Not since Groupon has a company raised that kind of capital in a single round of funding. In 2011, Groupon raised $950 million from investors in a fifth round of funding.

Outcome Health says it’s fixing an informational gap and cutting down on time doctors spend with patients in their offices, which often lack cutting-edge tools when it comes to technology. “Patients have the world’s information at their fingertips through their smartphones, but step inside an average physician’s office and they will be greeted by brochures, pamphlets, books and perhaps a desktop if they are lucky,” Med City News reported.

Because doctors are busy and overbooked, patients often only have just a few minutes at an appointment to discuss treatment options with their doctor. “And whatever you decide, you have to live with for the next three months,” Shah said. “You can’t change it until you and your doctor meet again.”

The company expects to be in 70 percent of doctors’ offices in the U.S. by 2020 and to expand overseas. There’s talk of an IPO.

Outcome Health wants to put more touch screens all over doctors’ offices — not just in waiting rooms but in exam rooms, where tablets deliver personalized information to patients before they consult their provider, and treatment rooms, where tablets give patients support while they receive treatment.

Some of these tools reduce the time it takes a doctor to explain a procedure from 12 minutes to less than five minutes, shortening interactions with patients.

There were just eight healthcare unicorns in the U.S. at the end of 2016, and Outcome Health wasn’t one of them, Med City News reported. Neither was Theranos, once valued at $9 billion for claiming it could run multiple blood tests on a single drop of blood at a fraction of the usual price. Theranos was forced to close its labs by U.S. regulators over inaccuracies in testing, Bloomberg reported.

The first thing you see when you go to Outcome Health’s website is a doctor saying, “That wallboard saved my patient’s life:”

The intended outcome of its marketing is clear, ForbesIndia reported: You’re meant to think it provides sophisticated medical technology that helps save patients’ lives:

Outcome, it says, provides “health intelligence to more than half a billion patients a year.” But Outcome is really a media company … It installs tablets and interactive screens in doctors’ offices that display medical information from Outcome’s 100 or so content partners—cancer data in an oncologist’s waiting room, say, or 3D depictions of anatomy for specialists to share with patients. It also displays ads, mostly from pharmaceutical companies such as Pfizer and Merck. Shah says Outcome had nearly $200 million in revenue last year, the biggest chunk from advertising… hardly lifesaving.

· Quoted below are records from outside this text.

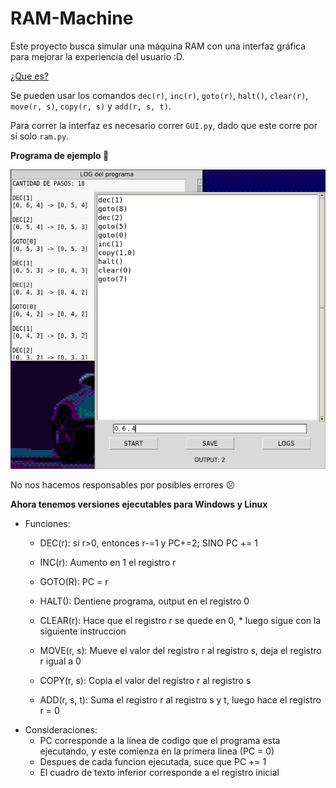 # RAM-Machine
Este proyecto busca simular una máquina RAM con una interfaz gráfica para mejorar la experiencia del usuario :D.
>
[¿Que es?](https://en.wikipedia.org/wiki/Random-access_machine)
>
Se pueden usar los comandos ```dec(r)```, ```inc(r)```, ```goto(r)```, ```halt()```, ```clear(r)```, ```move(r, s)```, ```copy(r, s)``` y ```add(r, s, t)```. 
>
Para correr la interfaz es necesario correr ```GUI.py```, dado que este corre por sí solo ```ram.py```.
>
**Programa de ejemplo :eggplant:**
>
![alt text](https://github.com/v4rgas/RAM-Machine/blob/main/example/example1.png?raw=true)
>
No nos hacemos responsables por posibles errores :confused:

**Ahora tenemos versiones ejecutables para Windows y Linux**


* Funciones:

    * DEC(r): si r>0, entonces r-=1 y PC+=2; SINO PC += 1
    * INC(r): Aumento en 1 el registro r
    * GOTO(R): PC = r
    * HALT(): Dentiene programa, output en el registro 0
    * CLEAR(r): Hace que el registro r se quede en 0, * luego sigue con la siguiente instruccion
    * MOVE(r, s): Mueve el valor del registro r al registro s, deja el registro r igual a 0

    * COPY(r, s): Copia el valor del registro r al registro s

    * ADD(r, s, t): Suma el registro r al registro s y t, luego hace el registro r = 0 
>
* Consideraciones:
    * PC corresponde a la linea de codigo que el programa esta ejecutando, y este comienza en la primera linea (PC = 0)
    * Despues de cada funcion ejecutada, suce que PC += 1
    * El cuadro de texto inferior corresponde a el registro inicial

Outcome Health was previously named ContextMedia, Med City News reported.

The $5.6 billion valuation shows confidence in Outcome’s goal to be in a majority of doctors’ offices in just three years, ForbesIndia reported. “It also means that Shah’s 71 percent stake in Outcome is worth about $3.4 billion, even after accounting for company debt:

Such eye-popping numbers have some muttering about another Theranos. Investors say the company has long been profitable and does more than marketing. Perhaps Outcome fans did learn something from Theranos, though: They have a put option that lets them cash out their shares in six years, whether Outcome goes public or not. Just in case.